Dinah was afraid that her station wagon had been spotted last time we used it for a pick-up. So I took one of the cars our mysterious ‘secular’ benefactors had dropped off, and headed out into the night.
It was dark, the kind of total darkness that can only come right before dawn. I drove the empty miles through the black, watching the odometer tick over every tenth of a mile.
Exactly eight and four tenths of a mile down County Road Twelve, I pulled over to the shoulder and flashed my lights three times.
A skinny shadow shot across the road and yanked open the door. The second he was in, I started driving again.
I knew by now that conversation with these kids was impossible until I’d gotten them far enough away that they could breathe easy. So I drove through the night in silence, not even looking at my passenger’s face. He’d been taught his whole life to be afraid of people like me, so I really didn't want to scare him.
Each person I picked up was different. Some needed a house, furnishings, a way to stand on their own. Others, like this kid, just needed someone to open the door for them and tell them it was okay to walk through it.
"Who's meeting you?" I asked after I put enough miles out between us and the compound that he started to relax.
He made a startled noise, but quickly pulled himself together. “My aunt."
"Was she in too?” I asked, glancing over at him for the first time.
He had the body of a man, but the voice of a confused, scared boy. I wished I could turn on the light and see his face, but I knew that would scare him. “No, she’s secular,” he answered me. "She's been trying to get my mom out for a long time. I guess I’m the next best thing?"
“Do you know her?"
He didn’t answer. I could feel the fear coming off of him. “Hey listen,” I said, launching into the story I’d told so many times now it was becoming a script. “Did you know Rachel Walker?”
“Yeah?” The familiar name made him sit up straighter.
I nodded. “She’s out too. And she’s family. She going to be my sister-in-law.”
The kid was nodding. “She’s marrying that rock music guy?"

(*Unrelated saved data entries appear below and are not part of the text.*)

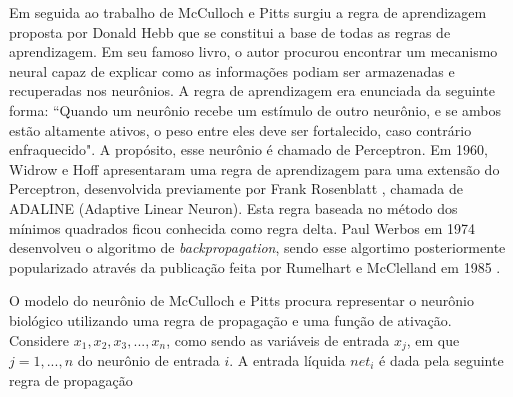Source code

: Em seguida ao trabalho de McCulloch e Pitts surgiu a regra de aprendizagem proposta por Donald Hebb \cite{hebb1949organization} que se constitui a base de todas as regras de aprendizagem. Em seu famoso livro, o autor procurou encontrar um mecanismo neural capaz de explicar como as informações podiam ser armazenadas e recuperadas nos neurônios. A regra de aprendizagem era enunciada da seguinte forma: ``Quando um neurônio recebe um estímulo de outro neurônio, e se ambos estão altamente ativos, o peso entre eles deve ser fortalecido, caso contrário enfraquecido". A propósito, esse neurônio é chamado de Perceptron. Em 1960, Widrow e Hoff \cite{widrow1960adaptive} apresentaram uma regra de aprendizagem para uma extensão do Perceptron, desenvolvida previamente por Frank Rosenblatt \cite{rosenblatt1960perceptron}, chamada de ADALINE (Adaptive Linear Neuron). Esta regra baseada no método dos mínimos quadrados ficou conhecida como regra delta. Paul Werbos em 1974 \cite{Werbos74} desenvolveu o algoritmo de \textit{backpropagation}, sendo esse algortimo posteriormente popularizado através da publicação feita por Rumelhart e McClelland em 1985 \cite{rumelhart1985learning}.

O modelo do neurônio de McCulloch e Pitts procura representar o neurônio biológico utilizando uma regra de propagação e uma função de ativação. Considere $x_1, x_2, x_3, ..., x_n$, como sendo as variáveis de entrada $x_j$, em que $j = 1,...,n$ do neurônio de entrada $i$. A entrada líquida $net_i$ \label{symbol:neti} é dada pela seguinte regra de propagação

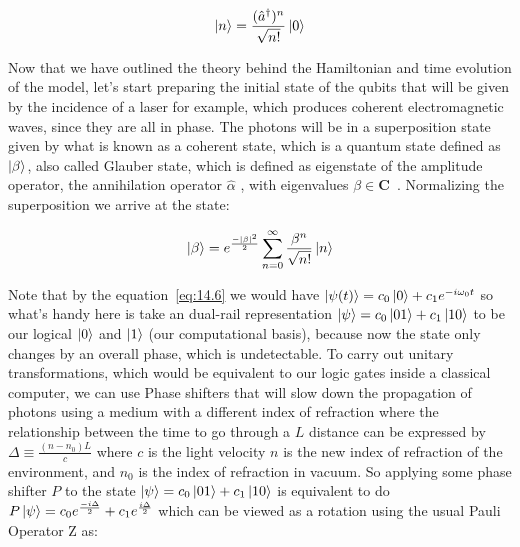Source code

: \documentclass[
  journal=largetwo,
  year=2023,
]{cup-journal}
\begin{document}
\begin{equation}
  \begin{aligned}\label{eq:14.7}
    \ket{n} = \frac{(\hat{a}^{\dag})^n}{\sqrt{n!}}\ket{0}
  \end{aligned}
\end{equation}


Now that we have outlined the theory behind the Hamiltonian and time evolution of the model, let's start preparing the initial state of the qubits that will be given by the incidence of a laser for example, which produces coherent electromagnetic waves, since they are all in phase. The photons will be in a superposition state given by what is known as a coherent state, which is a quantum state defined as \(\ket{\beta}\), also called Glauber state, which is defined as eigenstate of the amplitude operator, the annihilation operator \(\hat{\alpha}\) , with eigenvalues \(\beta \in \textbf{C}\)~\autocite{bertlmann_2008_theoretical}.
Normalizing the superposition we arrive at the state:

\begin{equation}
  \begin{aligned}\label{eq:15}
    \ket{\beta} = e^{\frac{-|\beta|^2}{2}}\sum_{n=0}^{\infty}{\frac{\beta^n}{\sqrt{n!}}\ket{n}}
  \end{aligned}
\end{equation}


Note that by the equation~\ref{eq:14.6} we would have \(\ket{\psi(t)} = c_0\ket{0} + c_1e^{-i\omega_0t}\) so what's handy here is take an dual-rail representation \(\ket{\psi} = c_0\ket{01} + c_1\ket{10}\) to be our logical \(\ket{0}\) and \(\ket{1}\) (our computational basis), because now the state only changes by an overall phase, which is undetectable. To carry out unitary transformations, which would be equivalent to our logic gates inside a classical computer, we can use Phase shifters that will slow down the propagation of photons using a medium with a different index of refraction where the relationship between the time to go through a \(L\) distance can be expressed by \(\Delta \equiv \frac{(n - n_0)L}{c}\) where \(c\) is the light velocity \(n\) is the new index of refraction of the environment, and \(n_0\) is the index of refraction in vacuum. So applying some phase shifter \(P\) to the state \(\ket{\psi} = c_0\ket{01} + c_1\ket{10}\) is equivalent to do \(P\ket{\psi} = c_0e^{\frac{-i\Delta}{2}} + c_1e^{\frac{i\Delta}{2}}\) which can be viewed as a rotation using the usual Pauli Operator Z as:
\end{document}
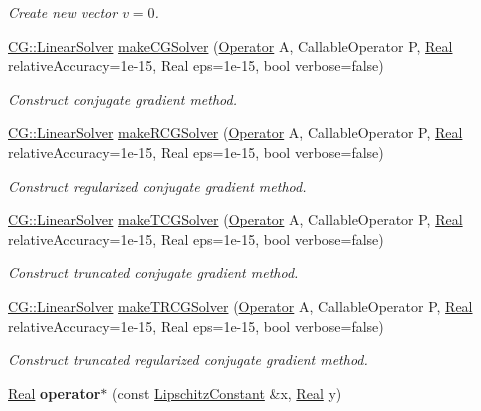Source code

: \begin{DoxyCompactItemize}
\begin{DoxyCompactList}\small\item\em \-Create new vector $v=0$. \end{DoxyCompactList}\item 
\hyperlink{classSpacy_1_1CG_1_1LinearSolver}{\-C\-G\-::\-Linear\-Solver} \hyperlink{namespaceSpacy_a158f06b6790d44613c6533fbd3822e6a}{make\-C\-G\-Solver} (\hyperlink{classSpacy_1_1Operator}{\-Operator} \-A, \-Callable\-Operator \-P, \hyperlink{classSpacy_1_1Real}{\-Real} relative\-Accuracy=1e-\/15, Real eps=1e-\/15, bool verbose=false)
\begin{DoxyCompactList}\small\item\em \-Construct conjugate gradient method. \end{DoxyCompactList}\item 
\hyperlink{classSpacy_1_1CG_1_1LinearSolver}{\-C\-G\-::\-Linear\-Solver} \hyperlink{namespaceSpacy_af70adbdd6fafbe87bd7c79be078851d6}{make\-R\-C\-G\-Solver} (\hyperlink{classSpacy_1_1Operator}{\-Operator} \-A, \-Callable\-Operator \-P, \hyperlink{classSpacy_1_1Real}{\-Real} relative\-Accuracy=1e-\/15, Real eps=1e-\/15, bool verbose=false)
\begin{DoxyCompactList}\small\item\em \-Construct regularized conjugate gradient method. \end{DoxyCompactList}\item 
\hyperlink{classSpacy_1_1CG_1_1LinearSolver}{\-C\-G\-::\-Linear\-Solver} \hyperlink{namespaceSpacy_a8c2664d93c0a0049cd3849a3a0c973a8}{make\-T\-C\-G\-Solver} (\hyperlink{classSpacy_1_1Operator}{\-Operator} \-A, \-Callable\-Operator \-P, \hyperlink{classSpacy_1_1Real}{\-Real} relative\-Accuracy=1e-\/15, Real eps=1e-\/15, bool verbose=false)
\begin{DoxyCompactList}\small\item\em \-Construct truncated conjugate gradient method. \end{DoxyCompactList}\item 
\hyperlink{classSpacy_1_1CG_1_1LinearSolver}{\-C\-G\-::\-Linear\-Solver} \hyperlink{namespaceSpacy_af214c1f5a7c2e48d16370a7a386ca8df}{make\-T\-R\-C\-G\-Solver} (\hyperlink{classSpacy_1_1Operator}{\-Operator} \-A, \-Callable\-Operator \-P, \hyperlink{classSpacy_1_1Real}{\-Real} relative\-Accuracy=1e-\/15, Real eps=1e-\/15, bool verbose=false)
\begin{DoxyCompactList}\small\item\em \-Construct truncated regularized conjugate gradient method. \end{DoxyCompactList}\item 
\hypertarget{namespaceSpacy_a81f372bdfa76c83a44edab9f33c2e8c8}{\hyperlink{classSpacy_1_1Real}{\-Real} {\bfseries operator$\ast$} (const \hyperlink{classSpacy_1_1LipschitzConstant}{\-Lipschitz\-Constant} \&x, \hyperlink{classSpacy_1_1Real}{\-Real} y)}\label{namespaceSpacy_a81f372bdfa76c83a44edab9f33c2e8c8}


\end{DoxyCompactItemize}
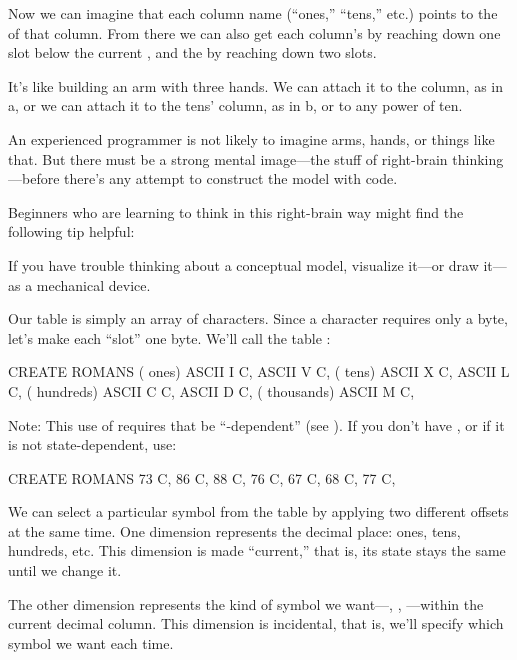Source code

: \noindent Now we can imagine that each column name (``ones,''
``tens,'' etc.) points to the  of that column. From there we can
also get each column's  by reaching down one slot below the
current , and the  by reaching down two slots.

It's like building an arm with three hands. We can attach it to the
 column, as in a, or we can attach it to the tens' column,
as in b, or to any power of ten.



An experienced \Forth{} programmer is not likely to imagine arms,
hands, or things like that. But there must be a strong mental image---the
stuff of right-brain thinking---before there's any attempt to construct the
model with code.

Beginners who are learning to think in this right-brain way might
find the following tip helpful:

\begin{tip}
If you have trouble thinking about a conceptual model,
visualize it---or draw it---as a mechanical device.
\end{tip}
Our table is simply an array of characters. Since a character requires only
a byte, let's make each ``slot'' one byte. We'll call the table :

\begin{Code}
CREATE ROMANS    ( ones)  ASCII I  C,   ASCII V  C,
                 ( tens)  ASCII X  C,   ASCII L  C,
             ( hundreds)  ASCII C  C,   ASCII D  C,
            ( thousands)  ASCII M  C,
\end{Code}
Note: This use of  requires that  be
``-dependent'' (see ). If you don't have ,
or if it is not state-dependent, use:

\begin{Code}
CREATE ROMANS  73 C,  86 C,  88 C,  76 C,
   67 C,  68 C,  77 C,
\end{Code}
We can select a particular symbol from the table by applying two
different offsets at the same time. One dimension represents the decimal
place: ones, tens, hundreds, etc. This dimension is made ``current,'' that
is, its state stays the same until we change it.

The other dimension represents the kind of symbol we want---,
, ---within the current decimal column. This
dimension is incidental, that is, we'll specify which symbol we want each
time.

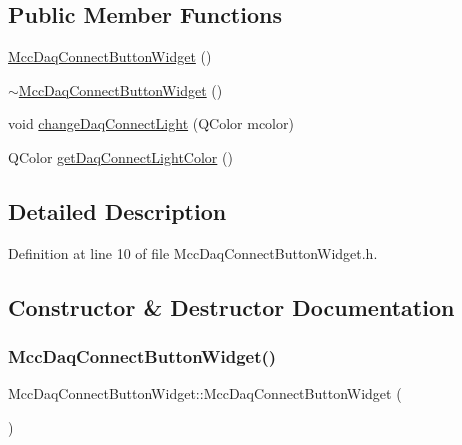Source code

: \subsection*{Public Member Functions}
\begin{DoxyCompactItemize}
\item 
\hyperlink{class_mcc_daq_connect_button_widget_a388d7025c1333e53c20c77dada8a6f0b}{Mcc\+Daq\+Connect\+Button\+Widget} ()
\item 
\hyperlink{class_mcc_daq_connect_button_widget_a80bc18ee2d499d244991117c8156332a}{$\sim$\+Mcc\+Daq\+Connect\+Button\+Widget} ()
\item 
void \hyperlink{class_mcc_daq_connect_button_widget_a13cf53dd69d563035e8ce30fec54a003}{change\+Daq\+Connect\+Light} (Q\+Color mcolor)
\item 
Q\+Color \hyperlink{class_mcc_daq_connect_button_widget_a4d63807d04d7c3d09e6316394bc55833}{get\+Daq\+Connect\+Light\+Color} ()
\end{DoxyCompactItemize}


\subsection{Detailed Description}


Definition at line 10 of file Mcc\+Daq\+Connect\+Button\+Widget.\+h.



\subsection{Constructor \& Destructor Documentation}
\mbox{\label{class_mcc_daq_connect_button_widget_a388d7025c1333e53c20c77dada8a6f0b}} 
\subsubsection{\texorpdfstring{Mcc\+Daq\+Connect\+Button\+Widget()}{MccDaqConnectButtonWidget()}}
{\footnotesize\ttfamily Mcc\+Daq\+Connect\+Button\+Widget\+::\+Mcc\+Daq\+Connect\+Button\+Widget (\begin{DoxyParamCaption}{ }\end{DoxyParamCaption})}



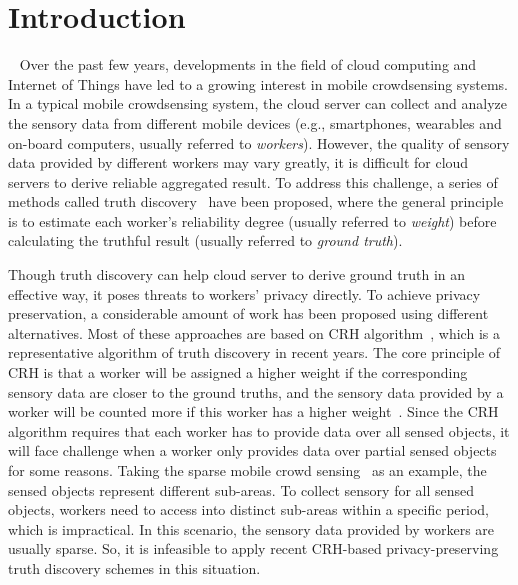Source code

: \documentclass[conference]{IEEEtran}
\begin{document}
\section{Introduction}~\label{sec1}
Over the past few years, developments in the field of cloud computing and Internet of Things have led to a growing interest in mobile crowdsensing systems.
In a typical mobile crowdsensing system, the cloud server can collect and analyze the sensory data from different mobile devices (e.g., smartphones, wearables and on-board computers, usually referred to {\em workers}).
However, the quality of sensory data provided by different workers may vary greatly, it is difficult for cloud servers to derive reliable aggregated result.
To address this challenge, a series of methods called truth discovery~\cite{li_resolving_2014,li_confidence-aware_2014,li_conflicts_2016} have been proposed, where the general principle is to estimate each worker's reliability degree (usually referred to {\em weight}) before calculating the truthful result (usually referred to {\em ground truth}).

Though truth discovery can help cloud server to derive ground truth in an effective way, it poses threats to workers' privacy directly.
To achieve privacy preservation, a considerable amount of work has been proposed using different alternatives\cite{miao_cloud-enabled_2015,miao_lightweight_2017,xu_efficient_2019,zhang_reliable_2019,xue_inpptd_2020}.
Most of these approaches are based on CRH algorithm~\cite{li_resolving_2014}, which is a representative algorithm of truth discovery in recent years.
The core principle of CRH is that a worker will be assigned a higher weight if the corresponding sensory data are closer to the ground truths, and the sensory data provided by a worker will be counted more if this worker has a higher weight~\cite{xu_efficient_2019}.
Since the CRH algorithm requires that each worker has to provide data over all sensed objects, it will face challenge when a worker only provides data over partial sensed objects for some reasons.
Taking the sparse mobile crowd sensing~\cite{wang_sparse_2016} as an example, the sensed objects represent different sub-areas.
To collect sensory for all sensed objects, workers need to access into distinct sub-areas within a specific period, which is impractical.
In this scenario, the sensory data provided by workers are usually sparse.
So, it is infeasible to apply recent CRH-based privacy-preserving truth discovery schemes in this situation.
\end{document}
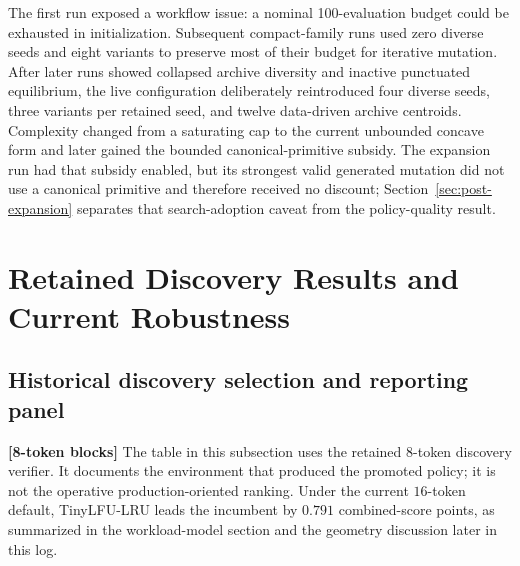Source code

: \documentclass[11pt]{article}
\newcommand{\blocktag}[1]{\textbf{\color{navy}[#1-token blocks]}}
\begin{document}
The first run exposed a workflow issue: a nominal 100-evaluation budget could be
exhausted in initialization.  Subsequent compact-family runs used zero diverse seeds
and eight variants to preserve most of their budget for iterative mutation.  After
later runs showed collapsed archive diversity and inactive punctuated equilibrium, the
live configuration deliberately reintroduced four diverse seeds, three variants per
retained seed, and twelve data-driven archive centroids.  Complexity changed from a
saturating cap to the current unbounded concave form and later gained the bounded
canonical-primitive subsidy.  The expansion run had that subsidy enabled, but its
strongest valid generated mutation did not use a canonical primitive and therefore
received no discount; Section~\ref{sec:post-expansion} separates that search-adoption
caveat from the policy-quality result.

\section{Retained Discovery Results and Current Robustness}

\subsection{Historical discovery selection and reporting panel}

\blocktag{8} The table in this subsection uses the retained \(8\)-token discovery
verifier.  It documents the environment that produced the promoted policy; it is not
the operative production-oriented ranking.  Under the current \(16\)-token default,
TinyLFU-LRU leads the incumbent by \(0.791\) combined-score points, as summarized in
the workload-model section and the geometry discussion later in this log.
\end{document}
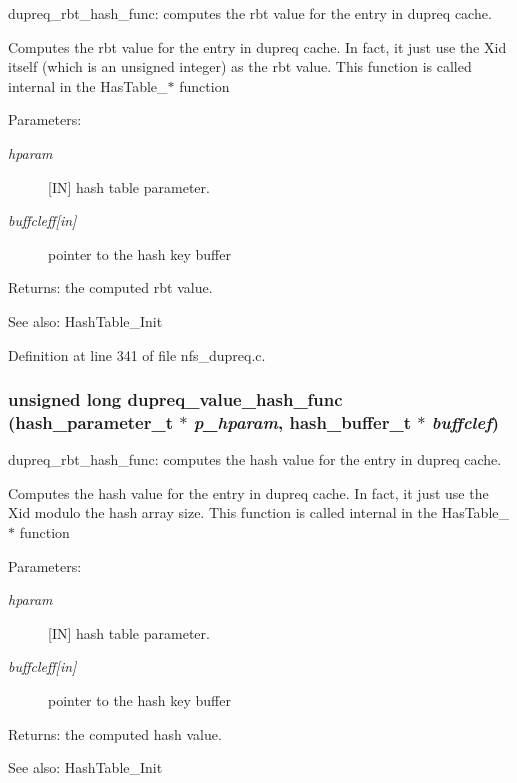 dupreq\_\-rbt\_\-hash\_\-func: computes the rbt value for the entry in dupreq cache.

Computes the rbt value for the entry in dupreq cache. In fact, it just use the Xid itself (which is an unsigned integer) as the rbt value. This function is called internal in the Has\-Table\_\-$\ast$ function

\begin{Desc}
\item[Parameters:]
\begin{description}
\item[{\em hparam}][IN] hash table parameter. \item[{\em buffcleff\mbox{[}in\mbox{]}}]pointer to the hash key buffer\end{description}
\end{Desc}
\begin{Desc}
\item[Returns:]the computed rbt value.\end{Desc}
\begin{Desc}
\item[See also:]Hash\-Table\_\-Init \end{Desc}


Definition at line 341 of file nfs\_\-dupreq.c.
\subsubsection{\setlength{\rightskip}{0pt plus 5cm}unsigned long dupreq\_\-value\_\-hash\_\-func (hash\_\-parameter\_\-t $\ast$ {\em p\_\-hparam}, hash\_\-buffer\_\-t $\ast$ {\em buffclef})}\label{nfs__dupreq_8c_a10}


dupreq\_\-rbt\_\-hash\_\-func: computes the hash value for the entry in dupreq cache.

Computes the hash value for the entry in dupreq cache. In fact, it just use the Xid modulo the hash array size. This function is called internal in the Has\-Table\_\-$\ast$ function

\begin{Desc}
\item[Parameters:]
\begin{description}
\item[{\em hparam}][IN] hash table parameter. \item[{\em buffcleff\mbox{[}in\mbox{]}}]pointer to the hash key buffer\end{description}
\end{Desc}
\begin{Desc}
\item[Returns:]the computed hash value.\end{Desc}
\begin{Desc}
\item[See also:]Hash\-Table\_\-Init \end{Desc}


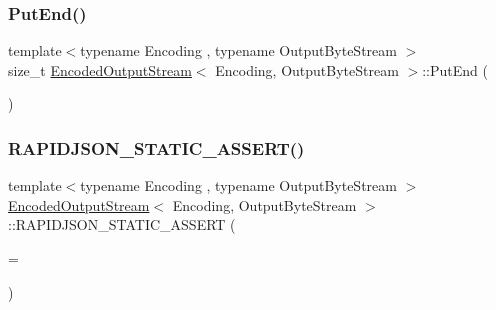 \mbox{\label{classEncodedOutputStream_a818695f6d3fa8896e9d7d0fbdc7d4514}} 
\subsubsection{\texorpdfstring{Put\+End()}{PutEnd()}}
{\footnotesize\ttfamily template$<$typename Encoding , typename Output\+Byte\+Stream $>$ \\
size\+\_\+t \hyperlink{classEncodedOutputStream}{Encoded\+Output\+Stream}$<$ Encoding, Output\+Byte\+Stream $>$\+::Put\+End (\begin{DoxyParamCaption}\item[{\hyperlink{classEncodedOutputStream_aa8f494d7ee2808307fbc9cd658c0f760}{Ch} $\ast$}]{ }\end{DoxyParamCaption})\hspace{0.3cm}{\ttfamily [inline]}}

\mbox{\label{classEncodedOutputStream_a108d370af476c4c5cbc1eeeb7a171d1e}} 
\subsubsection{\texorpdfstring{R\+A\+P\+I\+D\+J\+S\+O\+N\+\_\+\+S\+T\+A\+T\+I\+C\+\_\+\+A\+S\+S\+E\+R\+T()}{RAPIDJSON\_STATIC\_ASSERT()}}
{\footnotesize\ttfamily template$<$typename Encoding , typename Output\+Byte\+Stream $>$ \\
\hyperlink{classEncodedOutputStream}{Encoded\+Output\+Stream}$<$ Encoding, Output\+Byte\+Stream $>$\+::R\+A\+P\+I\+D\+J\+S\+O\+N\+\_\+\+S\+T\+A\+T\+I\+C\+\_\+\+A\+S\+S\+E\+RT (\begin{DoxyParamCaption}\item[{sizeof(typename Output\+Byte\+Stream\+::\+Ch)}]{ = {} }\end{DoxyParamCaption})\hspace{0.3cm}{\ttfamily [private]}}

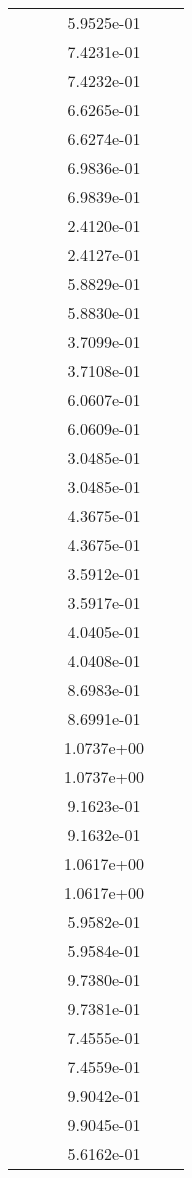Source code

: \begin{xltabular}{\textwidth}{r|rS[table-format=1.3e+2]S[table-format=1.4e+2]S[table-format=1.4e+2]S[table-format=-1.5]}
&  &  & 5.9525e-01 & & \\
&  &  & 7.4231e-01 & & \\
&  &  & 7.4232e-01 & & \\
&  &  & 6.6265e-01 & & \\
&  &  & 6.6274e-01 & & \\
&  &  & 6.9836e-01 & & \\
&  &  & 6.9839e-01 & & \\
&  &  & 2.4120e-01 & & \\
&  &  & 2.4127e-01 & & \\
&  &  & 5.8829e-01 & & \\
&  &  & 5.8830e-01 & & \\
&  &  & 3.7099e-01 & & \\
&  &  & 3.7108e-01 & & \\
&  &  & 6.0607e-01 & & \\
&  &  & 6.0609e-01 & & \\
&  &  & 3.0485e-01 & & \\
&  &  & 3.0485e-01 & & \\
&  &  & 4.3675e-01 & & \\
&  &  & 4.3675e-01 & & \\
&  &  & 3.5912e-01 & & \\
&  &  & 3.5917e-01 & & \\
&  &  & 4.0405e-01 & & \\
&  &  & 4.0408e-01 & & \\
&  &  & 8.6983e-01 & & \\
&  &  & 8.6991e-01 & & \\
&  &  & 1.0737e+00 & & \\
&  &  & 1.0737e+00 & & \\
&  &  & 9.1623e-01 & & \\
&  &  & 9.1632e-01 & & \\
&  &  & 1.0617e+00 & & \\
&  &  & 1.0617e+00 & & \\
&  &  & 5.9582e-01 & & \\
&  &  & 5.9584e-01 & & \\
&  &  & 9.7380e-01 & & \\
&  &  & 9.7381e-01 & & \\
&  &  & 7.4555e-01 & & \\
&  &  & 7.4559e-01 & & \\
&  &  & 9.9042e-01 & & \\
&  &  & 9.9045e-01 & & \\
&  &  & 5.6162e-01 & & \\

\end{xltabular}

"That's my brother.” Another one of those guilty pangs. I pushed it down. "She's doing good, kid. So good. She's happy. And free.” Of course, I didn't know any of this. For all I knew everything had gone to shit since I left. "She's got a new life. Just like you're going to. You've got people, they'll help you." I reached into my pocket as I pulled into the well-lighted bus station and peeled off a couple bills in my wallet. "Take it," I said, shoving it at him. "Your ticket is waiting for you right there. Under the name Finn Prince.”
"Is that your name?” The streetlights lit enough of his face that I could see his hopeful smile. “I’m Gabriel."
The name sent a shock to my system. "That's my brother’s name. My other brother, I mean. I have three of them. And a sister, too."
"You guys are all secular?"
Rachel had called us that too. "Yeah, Gabriel. We're secular."
He looked me full in the face. "So why are you doing this? Why are you helping me?"
"It's a long story.” I lifted my chin. “Go on. I think that's your bus right there."
He rushed out, then turned like he wanted to embrace me. I looked at my hands on the steering wheel.
They tried to do that, these people we spirited it out in the middle of the night. They tried to find a way to stay in contact. Even for the briefest moment in time that we were together, they still wanted to hold on to me.
I didn't want that. Not from any of them, and especially not from Gabriel. I didn't want him feeling obligated to me. He’d never know it, but I needed this way more than he did.
&nbs
p; "Get going," I barked at him.
He looked frightened, and ran off. And I hated myself for having to scare him to get him away. They did this too, these people we helped. They always hesitated right before leaving. I never understood why. Because I knew, that if I were in their situation, I would rush for freedom and never look back.
That's what I told myself as I drove back through the night.
But the sun was coming up. And the darkness, which had hidden my surroundings from view, was lifting.